Look through the listing for the string "lieu" and copy out every line that holds it.

◆ Data ◆
- - -
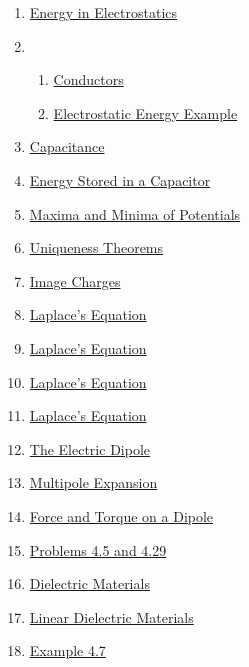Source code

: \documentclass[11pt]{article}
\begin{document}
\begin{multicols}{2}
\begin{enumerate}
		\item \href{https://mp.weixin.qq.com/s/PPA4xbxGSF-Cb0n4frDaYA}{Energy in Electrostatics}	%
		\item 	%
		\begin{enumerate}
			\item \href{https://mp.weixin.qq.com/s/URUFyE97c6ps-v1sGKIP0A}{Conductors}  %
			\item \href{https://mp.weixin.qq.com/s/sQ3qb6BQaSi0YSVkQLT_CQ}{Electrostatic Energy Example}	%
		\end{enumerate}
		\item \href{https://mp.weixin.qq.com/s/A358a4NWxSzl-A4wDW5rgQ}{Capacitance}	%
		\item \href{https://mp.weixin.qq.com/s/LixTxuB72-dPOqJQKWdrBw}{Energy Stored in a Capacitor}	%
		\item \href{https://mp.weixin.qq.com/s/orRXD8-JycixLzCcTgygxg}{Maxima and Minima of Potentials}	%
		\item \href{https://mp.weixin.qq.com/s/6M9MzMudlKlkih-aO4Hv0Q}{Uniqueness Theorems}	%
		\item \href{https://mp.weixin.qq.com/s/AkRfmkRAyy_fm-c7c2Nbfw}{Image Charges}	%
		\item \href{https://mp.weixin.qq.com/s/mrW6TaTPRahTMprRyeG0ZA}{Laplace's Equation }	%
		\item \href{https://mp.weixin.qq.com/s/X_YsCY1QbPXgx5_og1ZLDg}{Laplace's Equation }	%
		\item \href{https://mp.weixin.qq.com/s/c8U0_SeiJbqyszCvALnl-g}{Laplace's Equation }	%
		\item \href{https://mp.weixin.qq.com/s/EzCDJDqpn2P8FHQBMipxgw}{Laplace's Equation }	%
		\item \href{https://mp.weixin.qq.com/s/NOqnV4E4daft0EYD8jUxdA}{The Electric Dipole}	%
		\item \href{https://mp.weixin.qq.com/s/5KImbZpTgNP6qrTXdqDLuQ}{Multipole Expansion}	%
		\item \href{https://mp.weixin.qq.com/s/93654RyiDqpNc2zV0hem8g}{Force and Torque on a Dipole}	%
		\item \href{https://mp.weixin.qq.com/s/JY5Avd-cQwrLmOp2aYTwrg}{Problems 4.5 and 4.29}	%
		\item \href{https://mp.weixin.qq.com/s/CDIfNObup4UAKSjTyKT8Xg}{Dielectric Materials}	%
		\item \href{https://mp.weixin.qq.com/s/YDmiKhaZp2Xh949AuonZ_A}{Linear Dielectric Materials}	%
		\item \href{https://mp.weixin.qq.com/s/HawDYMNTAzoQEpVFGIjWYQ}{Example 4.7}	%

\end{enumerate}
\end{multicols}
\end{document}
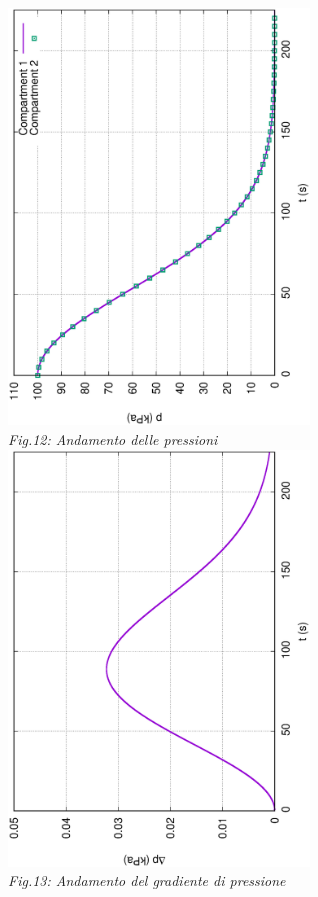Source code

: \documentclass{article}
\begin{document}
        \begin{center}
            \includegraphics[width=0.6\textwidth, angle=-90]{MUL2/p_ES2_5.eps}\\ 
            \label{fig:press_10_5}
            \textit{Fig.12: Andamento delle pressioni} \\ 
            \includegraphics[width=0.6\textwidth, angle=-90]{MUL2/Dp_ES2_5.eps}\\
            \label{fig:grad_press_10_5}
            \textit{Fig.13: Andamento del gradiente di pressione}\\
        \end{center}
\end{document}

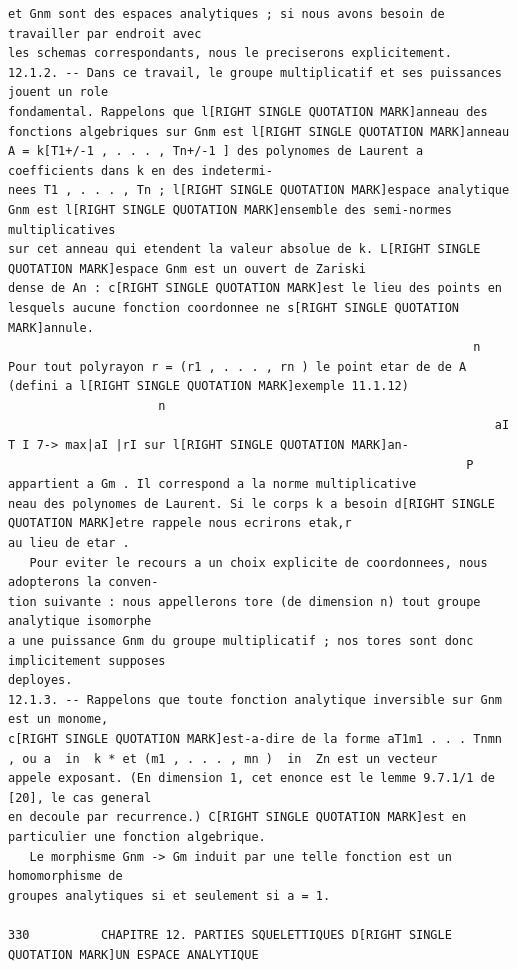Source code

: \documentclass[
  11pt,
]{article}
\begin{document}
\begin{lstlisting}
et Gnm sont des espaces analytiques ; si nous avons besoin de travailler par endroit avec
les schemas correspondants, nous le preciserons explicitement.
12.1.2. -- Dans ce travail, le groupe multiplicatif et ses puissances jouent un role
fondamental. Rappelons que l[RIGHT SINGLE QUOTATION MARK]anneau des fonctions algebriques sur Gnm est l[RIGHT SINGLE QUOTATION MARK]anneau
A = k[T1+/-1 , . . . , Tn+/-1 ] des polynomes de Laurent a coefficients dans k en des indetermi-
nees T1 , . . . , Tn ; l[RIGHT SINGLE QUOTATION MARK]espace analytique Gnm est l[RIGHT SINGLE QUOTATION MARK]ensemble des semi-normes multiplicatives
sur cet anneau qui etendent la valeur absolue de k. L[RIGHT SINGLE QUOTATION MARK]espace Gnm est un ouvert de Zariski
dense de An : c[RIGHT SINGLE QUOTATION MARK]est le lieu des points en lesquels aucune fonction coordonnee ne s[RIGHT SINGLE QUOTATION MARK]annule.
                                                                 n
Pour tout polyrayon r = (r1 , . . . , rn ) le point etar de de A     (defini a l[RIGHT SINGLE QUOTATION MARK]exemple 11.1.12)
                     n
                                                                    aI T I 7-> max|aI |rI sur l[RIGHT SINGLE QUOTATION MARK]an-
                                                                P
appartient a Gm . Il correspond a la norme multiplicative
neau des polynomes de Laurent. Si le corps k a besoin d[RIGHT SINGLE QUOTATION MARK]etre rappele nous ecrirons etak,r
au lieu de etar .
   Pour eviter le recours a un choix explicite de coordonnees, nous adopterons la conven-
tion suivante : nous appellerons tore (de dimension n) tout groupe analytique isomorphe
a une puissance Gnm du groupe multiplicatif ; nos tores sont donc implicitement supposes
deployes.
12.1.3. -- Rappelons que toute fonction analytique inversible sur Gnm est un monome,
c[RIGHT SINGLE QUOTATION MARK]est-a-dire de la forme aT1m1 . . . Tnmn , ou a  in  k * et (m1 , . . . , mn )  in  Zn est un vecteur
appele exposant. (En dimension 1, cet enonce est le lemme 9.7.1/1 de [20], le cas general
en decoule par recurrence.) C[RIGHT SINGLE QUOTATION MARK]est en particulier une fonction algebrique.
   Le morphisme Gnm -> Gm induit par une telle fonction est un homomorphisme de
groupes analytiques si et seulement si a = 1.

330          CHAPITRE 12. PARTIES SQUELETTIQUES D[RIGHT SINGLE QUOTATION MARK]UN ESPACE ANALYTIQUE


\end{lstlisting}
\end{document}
- - -
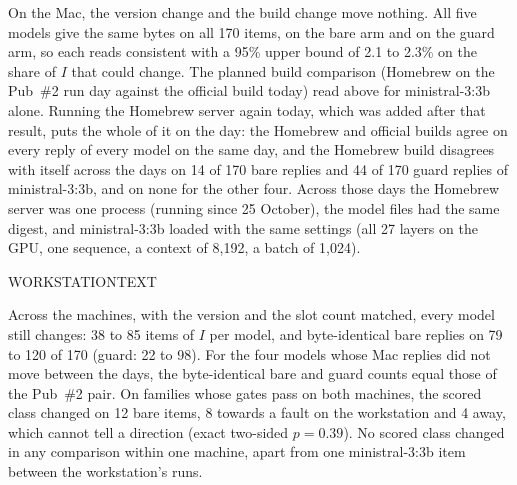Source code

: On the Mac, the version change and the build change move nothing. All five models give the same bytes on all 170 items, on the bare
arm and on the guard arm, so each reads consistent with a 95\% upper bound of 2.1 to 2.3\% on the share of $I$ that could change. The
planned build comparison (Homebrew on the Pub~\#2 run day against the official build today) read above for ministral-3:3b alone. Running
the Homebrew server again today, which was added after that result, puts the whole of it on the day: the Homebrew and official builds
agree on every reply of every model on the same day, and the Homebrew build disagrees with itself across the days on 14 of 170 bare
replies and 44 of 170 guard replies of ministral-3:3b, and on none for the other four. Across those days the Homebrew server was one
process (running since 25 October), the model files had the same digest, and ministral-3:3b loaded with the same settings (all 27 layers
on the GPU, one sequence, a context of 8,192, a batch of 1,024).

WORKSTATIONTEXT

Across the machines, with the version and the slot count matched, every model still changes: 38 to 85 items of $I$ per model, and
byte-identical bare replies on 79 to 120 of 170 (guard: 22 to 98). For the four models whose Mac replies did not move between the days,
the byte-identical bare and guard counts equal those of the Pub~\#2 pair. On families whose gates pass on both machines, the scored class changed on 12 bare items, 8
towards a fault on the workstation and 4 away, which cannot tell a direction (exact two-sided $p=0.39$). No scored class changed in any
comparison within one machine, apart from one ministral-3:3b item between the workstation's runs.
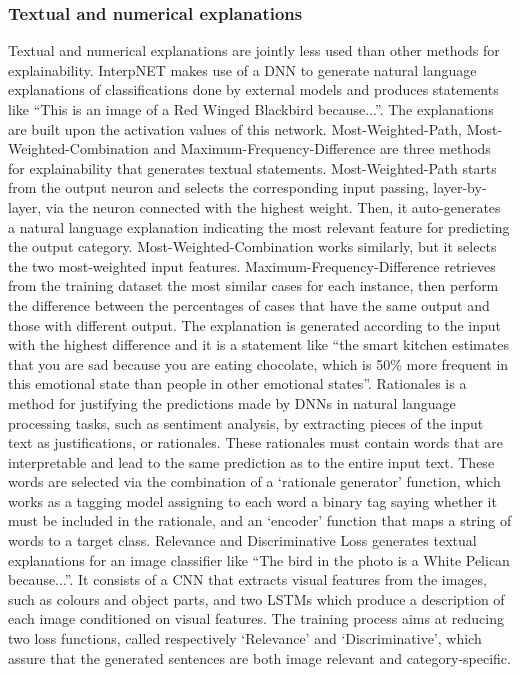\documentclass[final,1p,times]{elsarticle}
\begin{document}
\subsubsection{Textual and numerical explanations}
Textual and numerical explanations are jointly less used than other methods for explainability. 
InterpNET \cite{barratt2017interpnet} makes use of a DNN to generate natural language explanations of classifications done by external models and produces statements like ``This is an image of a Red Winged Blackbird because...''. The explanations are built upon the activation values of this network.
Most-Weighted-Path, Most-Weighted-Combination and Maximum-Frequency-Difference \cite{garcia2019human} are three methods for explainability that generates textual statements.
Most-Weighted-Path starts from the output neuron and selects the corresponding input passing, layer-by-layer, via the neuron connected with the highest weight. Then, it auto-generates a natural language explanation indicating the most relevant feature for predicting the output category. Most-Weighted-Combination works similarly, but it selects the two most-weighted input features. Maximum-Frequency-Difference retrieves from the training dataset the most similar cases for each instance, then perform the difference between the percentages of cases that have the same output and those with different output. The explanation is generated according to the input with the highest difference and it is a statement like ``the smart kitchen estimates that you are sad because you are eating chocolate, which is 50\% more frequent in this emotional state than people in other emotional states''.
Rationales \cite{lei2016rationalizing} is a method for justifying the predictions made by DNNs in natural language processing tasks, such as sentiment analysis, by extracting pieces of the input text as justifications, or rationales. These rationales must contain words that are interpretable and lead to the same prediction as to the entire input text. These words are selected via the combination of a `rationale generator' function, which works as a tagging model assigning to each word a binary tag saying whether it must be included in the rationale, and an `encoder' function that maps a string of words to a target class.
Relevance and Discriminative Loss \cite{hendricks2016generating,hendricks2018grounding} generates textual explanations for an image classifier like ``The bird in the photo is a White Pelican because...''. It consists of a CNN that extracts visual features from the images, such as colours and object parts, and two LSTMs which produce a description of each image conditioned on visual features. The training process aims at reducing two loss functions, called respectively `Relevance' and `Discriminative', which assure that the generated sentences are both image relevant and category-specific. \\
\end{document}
- - -
◆ Exercise response ◆
dense de An : c[RIGHT SINGLE QUOTATION MARK]est le lieu des points en lesquels aucune fonction coordonnee ne s[RIGHT SINGLE QUOTATION MARK]annule.
au lieu de etar .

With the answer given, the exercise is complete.